* [What to do]:
Every line of the entries below that carries the string "will" should be copied.

* [Information given]:
:::

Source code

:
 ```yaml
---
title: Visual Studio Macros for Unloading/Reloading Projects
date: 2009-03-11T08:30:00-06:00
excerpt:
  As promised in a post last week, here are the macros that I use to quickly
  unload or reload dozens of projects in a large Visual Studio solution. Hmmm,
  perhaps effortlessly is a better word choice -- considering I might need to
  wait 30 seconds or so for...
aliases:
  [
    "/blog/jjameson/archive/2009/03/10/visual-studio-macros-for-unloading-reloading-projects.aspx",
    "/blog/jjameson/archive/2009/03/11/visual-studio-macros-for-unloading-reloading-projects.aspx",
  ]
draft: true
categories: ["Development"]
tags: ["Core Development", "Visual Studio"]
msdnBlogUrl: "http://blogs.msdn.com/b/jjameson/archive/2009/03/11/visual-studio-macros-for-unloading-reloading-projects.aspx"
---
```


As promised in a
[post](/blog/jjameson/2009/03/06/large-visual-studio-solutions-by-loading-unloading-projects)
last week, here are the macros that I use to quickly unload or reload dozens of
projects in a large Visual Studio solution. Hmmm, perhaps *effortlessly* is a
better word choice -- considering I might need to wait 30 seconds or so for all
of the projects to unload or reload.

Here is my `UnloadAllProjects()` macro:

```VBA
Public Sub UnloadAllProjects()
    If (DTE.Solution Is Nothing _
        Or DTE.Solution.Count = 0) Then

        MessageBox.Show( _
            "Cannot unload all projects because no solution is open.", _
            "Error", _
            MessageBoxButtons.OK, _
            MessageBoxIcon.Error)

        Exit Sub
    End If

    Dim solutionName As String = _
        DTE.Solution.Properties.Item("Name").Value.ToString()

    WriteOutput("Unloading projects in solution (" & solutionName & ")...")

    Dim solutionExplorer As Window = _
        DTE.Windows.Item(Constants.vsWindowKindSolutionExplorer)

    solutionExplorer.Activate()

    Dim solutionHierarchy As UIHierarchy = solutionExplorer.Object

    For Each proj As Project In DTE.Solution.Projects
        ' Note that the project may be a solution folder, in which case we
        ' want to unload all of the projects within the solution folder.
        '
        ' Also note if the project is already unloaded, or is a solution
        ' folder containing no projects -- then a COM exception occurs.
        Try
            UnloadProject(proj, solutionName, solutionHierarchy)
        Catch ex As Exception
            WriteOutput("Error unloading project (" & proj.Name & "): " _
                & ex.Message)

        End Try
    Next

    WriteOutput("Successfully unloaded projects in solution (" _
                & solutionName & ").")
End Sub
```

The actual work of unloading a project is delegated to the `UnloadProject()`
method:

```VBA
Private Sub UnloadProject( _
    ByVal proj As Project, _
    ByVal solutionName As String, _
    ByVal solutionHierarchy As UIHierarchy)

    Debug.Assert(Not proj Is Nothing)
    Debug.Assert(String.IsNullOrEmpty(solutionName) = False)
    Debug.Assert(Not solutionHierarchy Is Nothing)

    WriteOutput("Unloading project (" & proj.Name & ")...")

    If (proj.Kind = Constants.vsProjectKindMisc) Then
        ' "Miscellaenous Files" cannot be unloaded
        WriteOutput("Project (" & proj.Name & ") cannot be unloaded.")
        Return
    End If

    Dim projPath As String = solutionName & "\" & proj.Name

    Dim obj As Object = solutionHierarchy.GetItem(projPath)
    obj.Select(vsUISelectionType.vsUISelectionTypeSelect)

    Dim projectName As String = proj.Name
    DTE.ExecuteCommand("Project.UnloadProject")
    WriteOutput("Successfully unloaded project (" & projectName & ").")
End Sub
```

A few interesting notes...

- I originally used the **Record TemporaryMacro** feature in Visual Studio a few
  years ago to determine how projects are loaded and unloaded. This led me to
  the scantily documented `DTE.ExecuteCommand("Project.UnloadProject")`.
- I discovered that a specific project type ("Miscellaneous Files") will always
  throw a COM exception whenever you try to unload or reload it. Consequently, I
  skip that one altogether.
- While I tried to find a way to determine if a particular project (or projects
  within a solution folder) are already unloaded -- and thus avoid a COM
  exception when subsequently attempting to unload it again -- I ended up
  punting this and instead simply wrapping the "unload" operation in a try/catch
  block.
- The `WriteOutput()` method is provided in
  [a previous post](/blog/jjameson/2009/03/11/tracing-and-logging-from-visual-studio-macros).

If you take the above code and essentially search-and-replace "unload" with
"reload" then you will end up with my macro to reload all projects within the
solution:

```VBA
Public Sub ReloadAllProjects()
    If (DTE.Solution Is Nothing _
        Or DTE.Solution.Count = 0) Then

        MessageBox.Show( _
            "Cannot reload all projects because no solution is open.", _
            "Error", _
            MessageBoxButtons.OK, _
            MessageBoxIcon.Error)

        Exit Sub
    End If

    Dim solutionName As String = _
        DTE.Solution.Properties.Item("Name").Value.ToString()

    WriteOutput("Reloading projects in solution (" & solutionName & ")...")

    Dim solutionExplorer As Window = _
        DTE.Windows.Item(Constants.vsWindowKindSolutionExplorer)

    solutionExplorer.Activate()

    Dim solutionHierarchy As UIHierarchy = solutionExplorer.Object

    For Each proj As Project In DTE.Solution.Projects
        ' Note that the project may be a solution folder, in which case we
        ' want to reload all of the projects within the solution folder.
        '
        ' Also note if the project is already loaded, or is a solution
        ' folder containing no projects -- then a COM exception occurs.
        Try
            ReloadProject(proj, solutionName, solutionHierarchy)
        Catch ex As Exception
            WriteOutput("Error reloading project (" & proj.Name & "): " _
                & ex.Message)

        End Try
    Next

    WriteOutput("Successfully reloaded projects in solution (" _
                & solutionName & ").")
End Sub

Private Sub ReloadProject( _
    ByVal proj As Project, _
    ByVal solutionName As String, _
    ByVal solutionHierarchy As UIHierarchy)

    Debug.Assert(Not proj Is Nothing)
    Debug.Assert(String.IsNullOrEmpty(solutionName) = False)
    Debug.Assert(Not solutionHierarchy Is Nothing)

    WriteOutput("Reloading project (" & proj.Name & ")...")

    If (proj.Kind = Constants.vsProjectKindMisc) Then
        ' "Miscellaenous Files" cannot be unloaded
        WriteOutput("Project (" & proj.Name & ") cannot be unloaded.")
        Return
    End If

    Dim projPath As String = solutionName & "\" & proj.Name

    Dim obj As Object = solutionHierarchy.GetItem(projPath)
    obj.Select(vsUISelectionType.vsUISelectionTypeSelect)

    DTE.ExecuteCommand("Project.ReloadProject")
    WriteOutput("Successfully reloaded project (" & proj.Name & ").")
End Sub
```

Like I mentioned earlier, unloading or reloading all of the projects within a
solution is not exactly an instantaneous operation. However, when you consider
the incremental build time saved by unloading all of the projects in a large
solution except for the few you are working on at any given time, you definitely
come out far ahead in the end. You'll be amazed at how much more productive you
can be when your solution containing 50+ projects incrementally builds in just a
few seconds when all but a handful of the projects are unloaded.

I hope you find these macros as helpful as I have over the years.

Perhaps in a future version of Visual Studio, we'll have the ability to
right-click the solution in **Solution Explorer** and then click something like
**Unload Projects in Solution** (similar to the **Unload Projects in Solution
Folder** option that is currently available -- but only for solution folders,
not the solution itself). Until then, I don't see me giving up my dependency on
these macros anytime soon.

:::

* [Answer to this problem]:
- I discovered that a specific project type ("Miscellaneous Files") will always
"reload" then you will end up with my macro to reload all projects within the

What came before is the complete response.